**Goal of the exercise:** Below is some data. Retype exactly the lines starting at the one with "- news_summary_cleaned = []: Initializes" and ending at the one with "- if news_data".

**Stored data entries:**
:::

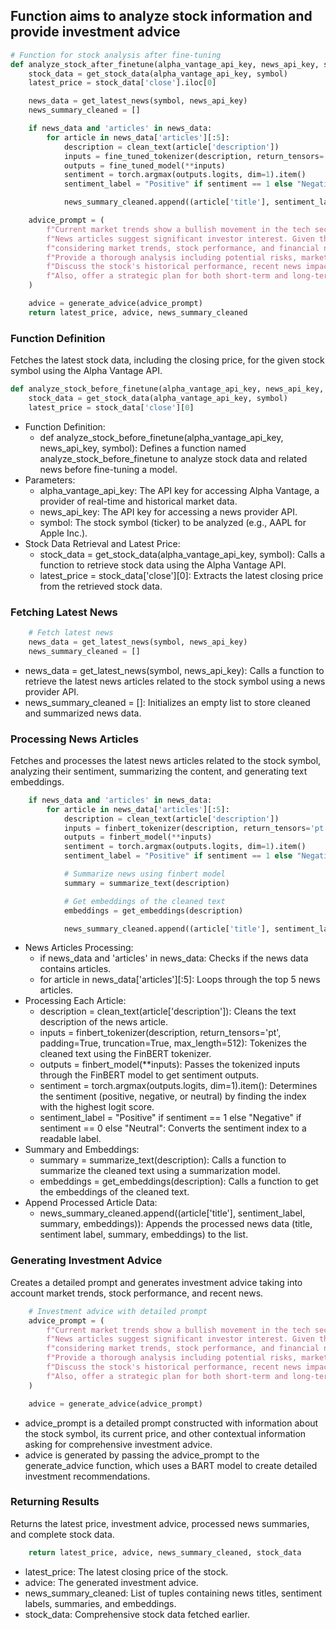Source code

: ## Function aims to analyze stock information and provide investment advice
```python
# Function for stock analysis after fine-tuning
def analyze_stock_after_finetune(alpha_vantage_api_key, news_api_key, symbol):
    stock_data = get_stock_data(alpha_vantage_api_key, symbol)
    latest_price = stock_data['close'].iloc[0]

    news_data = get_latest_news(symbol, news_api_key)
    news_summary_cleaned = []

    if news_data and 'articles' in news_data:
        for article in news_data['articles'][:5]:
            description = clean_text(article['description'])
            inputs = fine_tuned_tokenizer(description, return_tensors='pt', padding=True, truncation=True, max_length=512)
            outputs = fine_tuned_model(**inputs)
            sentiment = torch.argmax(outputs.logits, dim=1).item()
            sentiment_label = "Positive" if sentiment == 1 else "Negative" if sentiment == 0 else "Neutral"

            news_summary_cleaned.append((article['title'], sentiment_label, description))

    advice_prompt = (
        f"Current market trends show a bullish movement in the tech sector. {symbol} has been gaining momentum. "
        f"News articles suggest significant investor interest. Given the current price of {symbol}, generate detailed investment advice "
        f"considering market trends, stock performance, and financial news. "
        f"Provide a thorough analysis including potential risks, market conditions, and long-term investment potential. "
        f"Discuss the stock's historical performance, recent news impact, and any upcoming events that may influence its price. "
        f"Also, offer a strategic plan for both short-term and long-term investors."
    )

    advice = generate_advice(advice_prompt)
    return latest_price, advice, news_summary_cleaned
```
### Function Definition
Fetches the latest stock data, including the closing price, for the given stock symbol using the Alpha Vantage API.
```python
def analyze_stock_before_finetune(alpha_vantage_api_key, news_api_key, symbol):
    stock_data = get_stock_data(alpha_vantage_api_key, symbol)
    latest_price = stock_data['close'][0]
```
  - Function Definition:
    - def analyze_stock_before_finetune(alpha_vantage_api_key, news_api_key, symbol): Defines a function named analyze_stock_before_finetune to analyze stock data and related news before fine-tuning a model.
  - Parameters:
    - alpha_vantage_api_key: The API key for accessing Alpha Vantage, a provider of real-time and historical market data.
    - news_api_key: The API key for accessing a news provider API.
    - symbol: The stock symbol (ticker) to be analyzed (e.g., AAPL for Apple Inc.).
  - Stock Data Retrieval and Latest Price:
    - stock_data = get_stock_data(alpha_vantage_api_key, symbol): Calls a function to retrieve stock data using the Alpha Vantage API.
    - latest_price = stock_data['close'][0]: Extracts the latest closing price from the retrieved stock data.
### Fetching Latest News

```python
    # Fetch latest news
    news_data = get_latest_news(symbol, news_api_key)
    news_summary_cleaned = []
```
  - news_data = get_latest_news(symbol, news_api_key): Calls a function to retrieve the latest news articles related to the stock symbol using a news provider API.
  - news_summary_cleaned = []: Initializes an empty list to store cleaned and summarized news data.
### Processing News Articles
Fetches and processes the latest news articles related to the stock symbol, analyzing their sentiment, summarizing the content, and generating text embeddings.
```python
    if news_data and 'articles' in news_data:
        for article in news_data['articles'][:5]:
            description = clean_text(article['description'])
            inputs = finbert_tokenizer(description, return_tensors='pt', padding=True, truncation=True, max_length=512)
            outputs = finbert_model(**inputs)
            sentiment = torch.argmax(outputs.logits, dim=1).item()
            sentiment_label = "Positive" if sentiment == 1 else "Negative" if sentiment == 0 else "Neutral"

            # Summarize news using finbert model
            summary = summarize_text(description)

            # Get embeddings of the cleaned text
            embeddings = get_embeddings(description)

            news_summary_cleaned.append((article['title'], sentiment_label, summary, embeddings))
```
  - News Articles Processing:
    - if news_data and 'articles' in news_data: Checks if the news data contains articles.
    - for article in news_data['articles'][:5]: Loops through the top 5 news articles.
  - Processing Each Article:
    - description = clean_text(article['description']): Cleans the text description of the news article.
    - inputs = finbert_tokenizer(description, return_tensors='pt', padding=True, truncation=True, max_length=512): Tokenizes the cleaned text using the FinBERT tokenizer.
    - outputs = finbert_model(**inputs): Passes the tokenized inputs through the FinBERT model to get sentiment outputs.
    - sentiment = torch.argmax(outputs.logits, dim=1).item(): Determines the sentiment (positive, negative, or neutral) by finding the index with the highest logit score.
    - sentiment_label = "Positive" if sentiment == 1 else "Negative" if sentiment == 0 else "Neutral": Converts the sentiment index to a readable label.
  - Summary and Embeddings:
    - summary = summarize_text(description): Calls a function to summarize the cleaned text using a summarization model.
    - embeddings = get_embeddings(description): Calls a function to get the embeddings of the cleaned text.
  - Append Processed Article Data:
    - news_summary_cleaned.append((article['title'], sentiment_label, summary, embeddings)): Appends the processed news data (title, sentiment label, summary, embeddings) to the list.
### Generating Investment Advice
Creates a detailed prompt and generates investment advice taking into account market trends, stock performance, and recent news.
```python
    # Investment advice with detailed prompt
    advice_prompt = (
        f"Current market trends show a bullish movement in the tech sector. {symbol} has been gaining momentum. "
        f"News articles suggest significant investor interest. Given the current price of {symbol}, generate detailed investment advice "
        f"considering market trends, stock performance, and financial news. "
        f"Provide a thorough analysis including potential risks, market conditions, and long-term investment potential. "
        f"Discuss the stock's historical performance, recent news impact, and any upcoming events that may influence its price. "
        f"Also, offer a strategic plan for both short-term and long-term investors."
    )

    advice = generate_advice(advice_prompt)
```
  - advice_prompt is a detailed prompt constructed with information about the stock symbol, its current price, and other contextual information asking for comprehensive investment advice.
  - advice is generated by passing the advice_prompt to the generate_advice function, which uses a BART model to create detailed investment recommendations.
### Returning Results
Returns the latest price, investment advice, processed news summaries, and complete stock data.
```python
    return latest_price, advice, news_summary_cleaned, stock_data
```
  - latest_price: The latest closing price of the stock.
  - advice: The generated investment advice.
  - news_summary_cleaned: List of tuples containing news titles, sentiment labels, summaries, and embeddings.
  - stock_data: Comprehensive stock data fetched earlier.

:::

**Answer to this exercise:**
  - news_summary_cleaned = []: Initializes an empty list to store cleaned and summarized news data.
### Processing News Articles
Fetches and processes the latest news articles related to the stock symbol, analyzing their sentiment, summarizing the content, and generating text embeddings.
```python
    if news_data and 'articles' in news_data:
        for article in news_data['articles'][:5]:
            description = clean_text(article['description'])
            inputs = finbert_tokenizer(description, return_tensors='pt', padding=True, truncation=True, max_length=512)
            outputs = finbert_model(**inputs)
            sentiment = torch.argmax(outputs.logits, dim=1).item()
            sentiment_label = "Positive" if sentiment == 1 else "Negative" if sentiment == 0 else "Neutral"

            # Summarize news using finbert model
            summary = summarize_text(description)

            # Get embeddings of the cleaned text
            embeddings = get_embeddings(description)

            news_summary_cleaned.append((article['title'], sentiment_label, summary, embeddings))
```
  - News Articles Processing:
    - if news_data and 'articles' in news_data: Checks if the news data contains articles.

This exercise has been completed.